Dans la Bible, les colères de Dieu sont multiples mais toujours motivées par l’injustice dans le monde. Les dévoiements meurtriers du thème du « jour de colère » prétendent exercer le jugement à sa place.

Dans la Bible (Ancien Testament), l’interdiction absolue des images de Dieu n’empêche pas l’anthropomorphisme de ses sentiments, qu’ils soient exprimés par lui-même ou par les personnages bibliques parlant de lui. La colère ou les colères divines sont en bonne place. Très nombreux sont les passages qui évoquent un courroux ou une fureur de Dieu sur des sujets divers, graves ou futiles. Ils ne vont pas sans faire problème, en particulier au début du christianisme, quand la philosophie grecque qui inspire ses intellectuels (les « Pères de l’Église ») voit dans l’apatheia (« impassibilité », « immutabilité ») de Dieu l’un de ses attributs essentiels, a fortiori pour des modernes qui partagent la critique des représentations anthropomorphes de Dieu. L’une des solutions anciennes sera de séparer les sentiments (admissibles) et les passions (dont la divinité est préservée). Plus tard, les éclairés de toutes sortes moqueront, bien sûr, ce Dieu agité, ou tenteront de le sauver, comme Spinoza, en parlant de métaphores ou d’images inventées par l’imagination débridée des prophètes, et qu’il est tout compte fait assez facile de traduire en langue ordinaire1.

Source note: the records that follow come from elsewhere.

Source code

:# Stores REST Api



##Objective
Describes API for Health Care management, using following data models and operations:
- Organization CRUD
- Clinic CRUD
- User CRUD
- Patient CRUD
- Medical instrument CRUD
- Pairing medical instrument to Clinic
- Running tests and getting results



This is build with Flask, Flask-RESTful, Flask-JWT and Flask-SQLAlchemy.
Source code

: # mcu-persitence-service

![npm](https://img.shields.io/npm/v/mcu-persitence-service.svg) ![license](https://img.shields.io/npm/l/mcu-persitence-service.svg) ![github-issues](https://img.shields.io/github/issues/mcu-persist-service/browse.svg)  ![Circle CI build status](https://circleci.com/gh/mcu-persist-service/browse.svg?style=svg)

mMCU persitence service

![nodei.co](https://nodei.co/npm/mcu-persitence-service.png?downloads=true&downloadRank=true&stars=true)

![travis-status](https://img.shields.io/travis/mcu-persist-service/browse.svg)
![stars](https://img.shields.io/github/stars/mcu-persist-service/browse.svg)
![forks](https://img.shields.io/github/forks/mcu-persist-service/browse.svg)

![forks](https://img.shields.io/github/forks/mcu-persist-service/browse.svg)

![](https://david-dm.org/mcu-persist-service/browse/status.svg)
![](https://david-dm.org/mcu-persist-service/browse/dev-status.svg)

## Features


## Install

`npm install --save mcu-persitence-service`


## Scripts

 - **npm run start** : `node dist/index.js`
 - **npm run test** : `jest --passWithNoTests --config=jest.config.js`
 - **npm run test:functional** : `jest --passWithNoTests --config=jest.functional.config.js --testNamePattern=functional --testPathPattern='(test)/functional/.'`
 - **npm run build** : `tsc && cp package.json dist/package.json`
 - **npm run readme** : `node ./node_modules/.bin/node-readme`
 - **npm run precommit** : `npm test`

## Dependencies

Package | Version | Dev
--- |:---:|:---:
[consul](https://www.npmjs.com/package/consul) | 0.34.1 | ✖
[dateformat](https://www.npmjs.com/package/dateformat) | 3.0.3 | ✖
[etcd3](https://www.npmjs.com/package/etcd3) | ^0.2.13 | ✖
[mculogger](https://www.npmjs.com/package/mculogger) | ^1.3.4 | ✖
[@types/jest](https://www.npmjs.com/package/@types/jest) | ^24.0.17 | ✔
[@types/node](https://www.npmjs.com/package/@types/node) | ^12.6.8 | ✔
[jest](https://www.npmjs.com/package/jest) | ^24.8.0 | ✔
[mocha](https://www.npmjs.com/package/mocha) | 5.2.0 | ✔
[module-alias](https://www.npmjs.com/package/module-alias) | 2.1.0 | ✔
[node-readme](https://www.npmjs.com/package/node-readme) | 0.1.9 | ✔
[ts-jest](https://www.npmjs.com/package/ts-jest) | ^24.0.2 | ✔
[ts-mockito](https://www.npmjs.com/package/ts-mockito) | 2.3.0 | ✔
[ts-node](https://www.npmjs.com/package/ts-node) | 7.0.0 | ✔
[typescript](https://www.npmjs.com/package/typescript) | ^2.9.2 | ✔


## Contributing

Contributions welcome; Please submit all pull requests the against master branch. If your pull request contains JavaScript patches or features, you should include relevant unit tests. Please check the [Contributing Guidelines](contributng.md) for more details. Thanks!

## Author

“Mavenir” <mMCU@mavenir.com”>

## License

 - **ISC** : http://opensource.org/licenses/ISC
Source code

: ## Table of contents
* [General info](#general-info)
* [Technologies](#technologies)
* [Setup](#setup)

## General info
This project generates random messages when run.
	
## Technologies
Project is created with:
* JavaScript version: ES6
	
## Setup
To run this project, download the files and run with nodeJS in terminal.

Laissons de côté la question des anthropomorphismes bibliques : il est plus simple, pour l’instant, de rester dans la conception qui fait de Dieu littéralement un vivant, animé par un esprit (ruah, « souffle ») qui le rend activement créateur et lui fait renouveler en permanence la face de la terre, et donc le conduit aussi à s’immiscer dans les activités et les relations humaines. Quand cette énergie de direction et de redressement se mue en colère, un mot hébreu qui évoque la fumée sortant des « narines », à l’instar du taureau aux naseaux écumants quand il est irrité, s’est imposé spontanément : l’anthropologie (et la théologie) biblique n’est décidément pas « grecque » quand il s’agit d’imaginer l’unité du composé vivant « chair-esprit-âme ».

Je rappellerai pour mémoire quelques lieux et moments typiques de la fureur de Dieu – Yahwé – dans l’Ancien Testament et la conception de la colère de Dieu dans le Nouveau Testament, avant de tenter quelques réflexions herméneutiques sur leur possible sens pour nous aujourd’hui2.

Un contractant déçu, jaloux et furieux

Une des raisons de la colère divine dans la Bible coule de source pour ainsi dire : c’est l’idée d’« alliance ». La relation entre Dieu et son peuple, Israël, est en effet pensée comme un contrat qui implique des droits et des devoirs mutuels. Le don de la Loi à Moïse lors de l’alliance du Sinaï est assorti d’une promesse de salut, à condition que le peuple reste fidèle aux commandements éthiques et au culte tel qu’il est prescrit.

Ne suivez pas d’autres dieux, d’entre les dieux des nations qui vous entourent, car c’est un Dieu jaloux que Yahwé ton Dieu qui réside au milieu de toi. Sa colère s’enflammerait contre toi et il te ferait disparaître de la face de la terre. Vous ne mettrez pas Yahwé votre Dieu à l’épreuve.

(Deutéronome 6, 14-15)

Mais sans surprise à vrai dire (il en serait de même pour tout autre peuple !), l’histoire d’Israël au désert puis après son installation en Terre promise est aussi celle de ses reniements des commandements et de sa séduction par les dieux des autres et leurs images.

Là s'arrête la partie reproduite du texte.